Confrontée à des élèves pas toujours tendres, c’est néanmoins à son administration qu’elle en veut le plus, ce véritable « mammouth » qui gère son personnel selon des modalités où l’absurde le dispute à l’inhumanité. Elle sait de quoi elle parle, elle qui a connu sept établissements en sept ans, avant de jeter l’éponge et de passer à une autre carrière que celle de souffre-douleur.

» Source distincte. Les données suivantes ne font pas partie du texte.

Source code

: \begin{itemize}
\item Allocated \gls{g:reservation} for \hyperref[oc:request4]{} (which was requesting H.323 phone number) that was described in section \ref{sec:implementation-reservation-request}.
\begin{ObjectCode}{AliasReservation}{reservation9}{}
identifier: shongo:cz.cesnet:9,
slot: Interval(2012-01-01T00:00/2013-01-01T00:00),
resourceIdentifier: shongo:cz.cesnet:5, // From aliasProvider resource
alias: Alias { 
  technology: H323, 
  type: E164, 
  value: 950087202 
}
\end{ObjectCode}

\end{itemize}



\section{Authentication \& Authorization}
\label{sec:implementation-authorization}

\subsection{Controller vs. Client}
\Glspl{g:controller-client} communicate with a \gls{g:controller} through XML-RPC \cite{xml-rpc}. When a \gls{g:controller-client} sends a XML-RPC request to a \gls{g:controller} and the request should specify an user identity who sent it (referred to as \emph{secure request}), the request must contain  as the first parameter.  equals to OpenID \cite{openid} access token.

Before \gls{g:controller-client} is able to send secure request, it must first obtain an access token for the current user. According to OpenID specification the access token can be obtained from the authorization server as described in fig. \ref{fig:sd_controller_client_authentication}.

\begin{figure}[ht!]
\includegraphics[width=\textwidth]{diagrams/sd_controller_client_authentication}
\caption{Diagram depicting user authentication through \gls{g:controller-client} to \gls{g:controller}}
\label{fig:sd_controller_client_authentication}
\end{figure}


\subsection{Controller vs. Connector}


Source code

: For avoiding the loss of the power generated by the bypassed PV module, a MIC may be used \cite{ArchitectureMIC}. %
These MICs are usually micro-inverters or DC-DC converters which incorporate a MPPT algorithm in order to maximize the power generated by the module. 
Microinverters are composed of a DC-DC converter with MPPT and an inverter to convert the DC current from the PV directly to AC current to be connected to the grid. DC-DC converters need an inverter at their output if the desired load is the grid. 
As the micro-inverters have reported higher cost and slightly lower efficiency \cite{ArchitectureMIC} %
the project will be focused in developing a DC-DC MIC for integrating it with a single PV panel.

Ainsi, l’Éducation nationale peut-elle prévenir un enseignant de sa nomination à cinq cents kilomètres de son domicile, quarante-huit heures avant la rentrée. Comme elle peut tout autant lui proposer un emploi du temps sur deux collèges distincts, à 100 kilomètres de distance, les frais de déplacement venant compenser que bien faiblement le coût des déplacements. Les programmes officiels sont concoctés par des maîtres à penser, sans rapport aucun avec la réalité du terrain. Il faut adapter ne serait-ce que le langage au niveau réel des élèves.
Son premier poste, elle l’a exercé en classe « français langue étrangère ». Elle a dû faire face à des enfants dits primo arrivants. Son quotidien est alors fait bien plus de social et d’administratif, que de pédagogie. Ses élèves sont déchaînés. Mais comment leur en vouloir, quand elle s’aperçoit que Yanina se fait régulièrement battre dans sa famille, qu’Ali ne peut d’autant moins réussir à travailler qu’il est quasiment aveugle, que Mohammed n’a jamais rien fait d’autre que de garder des chèvres avant d’arriver en France. Là aussi son employeur ne lui proposera jamais de formation spécialisée qui pourrait s’intituler « prévenir les situations de violence », « enseigner le français langue étrangère », « gérer l’analphabétisme » ou encore « faire face à la déscolarisation ».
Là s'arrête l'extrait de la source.